● Data in this exercise
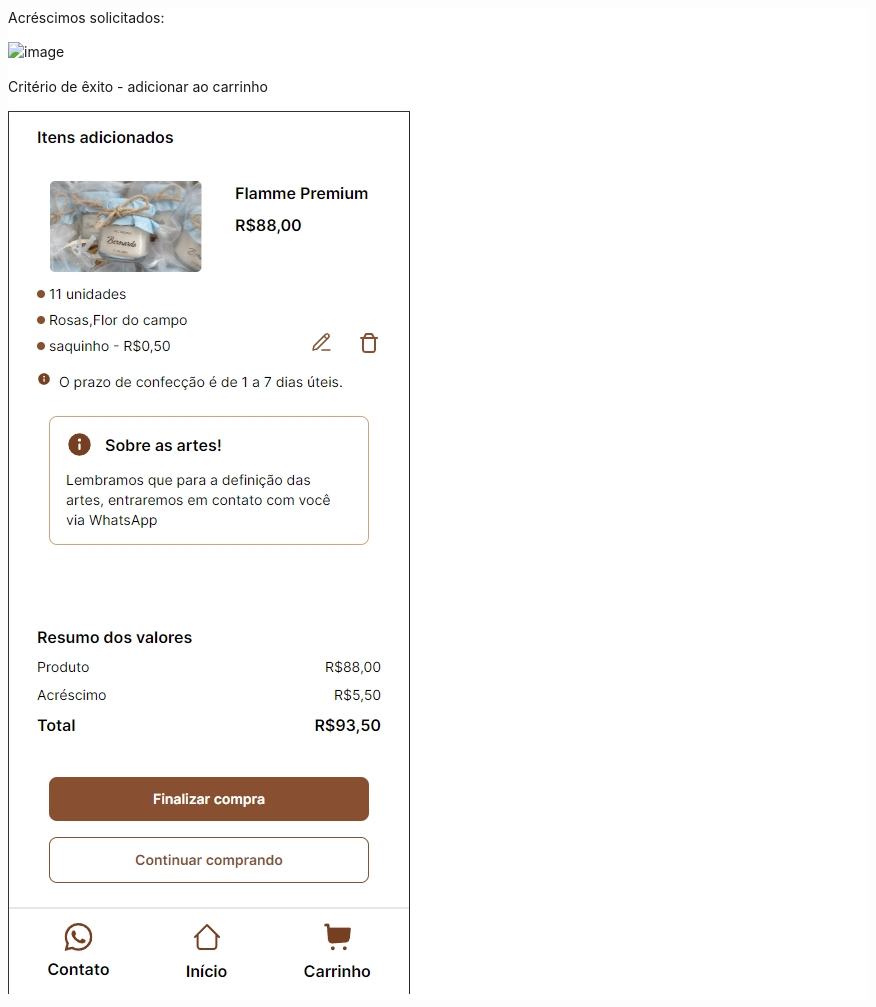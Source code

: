 Acréscimos solicitados:

![image](https://github.com/ICEI-PUC-Minas-PMV-ADS/pmv-ads-2024-1-e5-proj-empext-t5-flamme/assets/103009155/4f243245-48fc-416a-8ce8-62f869069142)

Critério de êxito - adicionar ao carrinho

![image](https://github.com/ICEI-PUC-Minas-PMV-ADS/pmv-ads-2024-1-e5-proj-empext-t5-flamme/blob/main/documentos/img/CarrinhoTeste.jpg)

● Problem requirements
Starting at the line that contains "Critério de êxito - adicionar ao carrinho", output every remaining line of the data exactly, and stop after the last one.

● Your response
Critério de êxito - adicionar ao carrinho

![image](https://github.com/ICEI-PUC-Minas-PMV-ADS/pmv-ads-2024-1-e5-proj-empext-t5-flamme/blob/main/documentos/img/CarrinhoTeste.jpg)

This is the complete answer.